LiveCoach: For their first-line leaders, Ascensus also enabled learners to message directly with an expert coach as needed. This is the scalable way to mirror the kind of high-touch, high-attention approach that executives get. “Since first-line leaders are already in real situations,” Reese said, “We added that availability for them to chat with the coach on-demand. That way, when a challenge or question comes up, they have support right then and there from a seasoned expert.”
In combination, these components recreate the high-touch, high-attention approach that drives success in so many director-level+ programs.
Results: The Programs Engage Learners, Build Confidence, and Drive On-The-Job Application
What happens when you successfully scale a high-touch, personalized approach to your first- line? You get excellent results.
Albert broke down the results they saw as follows:
Across two cohorts of the LEAP emerging leaders program, they saw:
- 92% of participants said their leadership confidence increased
- 92% of participants said they are APPLYING what they learned
- 87% usage of the platform
- 82% of ALL coaching exercises and micro-learnings were completed
Across two cohorts of the FOL first-line leader program, they saw:
- 85% of participants said their leadership confidence increased
- 92% of participants said they are applying what they learned
- 75% usage of the platform
Qualitatively, their feedback shows they’re accomplishing exactly what they wanted to achieve: On-the-job application.
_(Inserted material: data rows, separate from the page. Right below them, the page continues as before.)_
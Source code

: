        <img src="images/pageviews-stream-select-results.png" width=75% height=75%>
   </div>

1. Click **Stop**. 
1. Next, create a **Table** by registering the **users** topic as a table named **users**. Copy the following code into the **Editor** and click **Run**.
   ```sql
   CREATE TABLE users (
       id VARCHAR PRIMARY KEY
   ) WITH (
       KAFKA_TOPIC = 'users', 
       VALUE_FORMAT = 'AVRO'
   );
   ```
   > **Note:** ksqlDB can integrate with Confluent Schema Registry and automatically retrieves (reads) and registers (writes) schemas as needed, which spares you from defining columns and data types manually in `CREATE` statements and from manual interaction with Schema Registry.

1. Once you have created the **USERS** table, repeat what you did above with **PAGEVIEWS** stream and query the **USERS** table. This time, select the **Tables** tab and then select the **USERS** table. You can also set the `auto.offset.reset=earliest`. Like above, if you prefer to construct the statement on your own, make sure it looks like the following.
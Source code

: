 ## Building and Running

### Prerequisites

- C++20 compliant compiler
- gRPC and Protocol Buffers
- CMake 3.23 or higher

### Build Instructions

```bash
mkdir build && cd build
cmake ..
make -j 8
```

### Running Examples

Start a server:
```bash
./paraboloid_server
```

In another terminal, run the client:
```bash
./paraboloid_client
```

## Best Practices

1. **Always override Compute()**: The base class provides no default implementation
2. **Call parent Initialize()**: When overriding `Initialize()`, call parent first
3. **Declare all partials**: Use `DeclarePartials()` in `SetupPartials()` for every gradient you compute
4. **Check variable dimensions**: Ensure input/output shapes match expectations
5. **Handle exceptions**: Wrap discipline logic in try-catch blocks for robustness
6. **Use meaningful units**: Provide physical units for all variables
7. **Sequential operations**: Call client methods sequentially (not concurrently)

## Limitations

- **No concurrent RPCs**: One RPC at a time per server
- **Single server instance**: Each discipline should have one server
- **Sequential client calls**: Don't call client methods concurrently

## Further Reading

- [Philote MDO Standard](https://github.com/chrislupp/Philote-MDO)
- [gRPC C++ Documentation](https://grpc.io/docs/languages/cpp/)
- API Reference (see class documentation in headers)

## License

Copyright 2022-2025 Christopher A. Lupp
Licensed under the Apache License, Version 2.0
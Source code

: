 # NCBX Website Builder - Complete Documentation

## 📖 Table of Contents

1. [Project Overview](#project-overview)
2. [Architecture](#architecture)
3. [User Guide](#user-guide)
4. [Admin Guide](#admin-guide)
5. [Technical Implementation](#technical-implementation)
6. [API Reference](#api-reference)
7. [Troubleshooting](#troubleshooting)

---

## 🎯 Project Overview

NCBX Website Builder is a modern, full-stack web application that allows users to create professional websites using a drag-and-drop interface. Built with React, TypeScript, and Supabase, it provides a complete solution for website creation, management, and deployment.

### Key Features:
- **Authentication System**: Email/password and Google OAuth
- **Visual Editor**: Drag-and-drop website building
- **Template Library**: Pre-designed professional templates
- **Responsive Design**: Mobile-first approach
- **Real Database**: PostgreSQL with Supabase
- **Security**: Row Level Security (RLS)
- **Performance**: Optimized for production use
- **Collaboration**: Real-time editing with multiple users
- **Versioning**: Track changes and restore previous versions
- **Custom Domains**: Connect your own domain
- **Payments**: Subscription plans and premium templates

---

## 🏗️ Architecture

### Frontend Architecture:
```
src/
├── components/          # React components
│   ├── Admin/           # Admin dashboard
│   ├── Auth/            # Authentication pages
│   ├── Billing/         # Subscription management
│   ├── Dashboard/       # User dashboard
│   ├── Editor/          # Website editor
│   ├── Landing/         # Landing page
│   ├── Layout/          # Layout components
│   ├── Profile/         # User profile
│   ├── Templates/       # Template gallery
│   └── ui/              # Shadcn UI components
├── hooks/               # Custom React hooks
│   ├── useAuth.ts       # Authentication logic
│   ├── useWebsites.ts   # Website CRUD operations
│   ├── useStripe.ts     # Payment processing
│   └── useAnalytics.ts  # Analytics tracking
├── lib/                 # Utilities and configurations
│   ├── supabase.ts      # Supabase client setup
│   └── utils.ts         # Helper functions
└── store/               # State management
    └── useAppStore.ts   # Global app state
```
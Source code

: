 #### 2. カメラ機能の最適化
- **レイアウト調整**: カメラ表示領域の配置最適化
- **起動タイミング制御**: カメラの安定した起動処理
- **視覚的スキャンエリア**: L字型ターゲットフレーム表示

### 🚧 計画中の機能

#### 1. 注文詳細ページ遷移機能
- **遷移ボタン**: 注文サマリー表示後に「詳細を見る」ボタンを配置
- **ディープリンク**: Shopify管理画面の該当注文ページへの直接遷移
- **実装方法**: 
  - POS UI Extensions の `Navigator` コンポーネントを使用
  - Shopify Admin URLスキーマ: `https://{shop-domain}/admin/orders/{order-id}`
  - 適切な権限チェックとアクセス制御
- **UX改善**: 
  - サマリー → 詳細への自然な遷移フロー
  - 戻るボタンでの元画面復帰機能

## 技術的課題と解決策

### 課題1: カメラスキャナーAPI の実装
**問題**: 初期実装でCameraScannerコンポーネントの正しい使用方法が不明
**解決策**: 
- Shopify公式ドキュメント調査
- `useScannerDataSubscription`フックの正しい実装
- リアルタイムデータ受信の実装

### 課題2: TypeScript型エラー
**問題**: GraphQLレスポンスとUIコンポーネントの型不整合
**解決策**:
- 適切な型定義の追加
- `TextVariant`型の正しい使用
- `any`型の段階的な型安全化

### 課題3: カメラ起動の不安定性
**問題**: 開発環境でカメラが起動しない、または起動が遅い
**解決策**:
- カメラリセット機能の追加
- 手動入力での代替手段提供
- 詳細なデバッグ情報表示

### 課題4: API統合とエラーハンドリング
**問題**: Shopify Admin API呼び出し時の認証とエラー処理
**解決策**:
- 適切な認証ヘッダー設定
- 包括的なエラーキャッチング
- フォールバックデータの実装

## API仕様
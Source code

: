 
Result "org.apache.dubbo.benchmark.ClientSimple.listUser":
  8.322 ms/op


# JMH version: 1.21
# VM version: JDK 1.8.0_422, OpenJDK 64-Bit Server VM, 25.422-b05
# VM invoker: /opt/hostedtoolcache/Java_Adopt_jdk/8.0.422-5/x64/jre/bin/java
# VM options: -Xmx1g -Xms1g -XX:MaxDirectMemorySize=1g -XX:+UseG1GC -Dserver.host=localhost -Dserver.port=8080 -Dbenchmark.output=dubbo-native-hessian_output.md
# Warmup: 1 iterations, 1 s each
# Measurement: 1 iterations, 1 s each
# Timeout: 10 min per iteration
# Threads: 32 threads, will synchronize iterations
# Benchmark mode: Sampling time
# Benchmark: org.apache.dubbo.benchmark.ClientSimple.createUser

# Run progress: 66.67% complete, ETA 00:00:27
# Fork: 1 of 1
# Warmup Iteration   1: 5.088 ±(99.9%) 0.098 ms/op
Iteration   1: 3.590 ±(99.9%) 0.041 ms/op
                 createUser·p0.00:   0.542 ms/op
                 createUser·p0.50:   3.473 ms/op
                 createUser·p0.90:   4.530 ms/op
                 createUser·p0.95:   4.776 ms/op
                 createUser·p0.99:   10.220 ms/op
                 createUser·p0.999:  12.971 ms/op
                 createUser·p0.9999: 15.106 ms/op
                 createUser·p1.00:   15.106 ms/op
Innovative Tech + Strategy = Scale
Ascensus succeeded in scaling leadership development to their emerging and first-line leaders in a way that meets their workforce where they are today. This was achieved through the use of seasoned facilitators (group coaching) and strategic use of cutting-edge technology (micro-learning, nudges, and on-demand coaching). With all of these elements working together smoothly, Ascensus established a system of development that emphasized on-the-job application.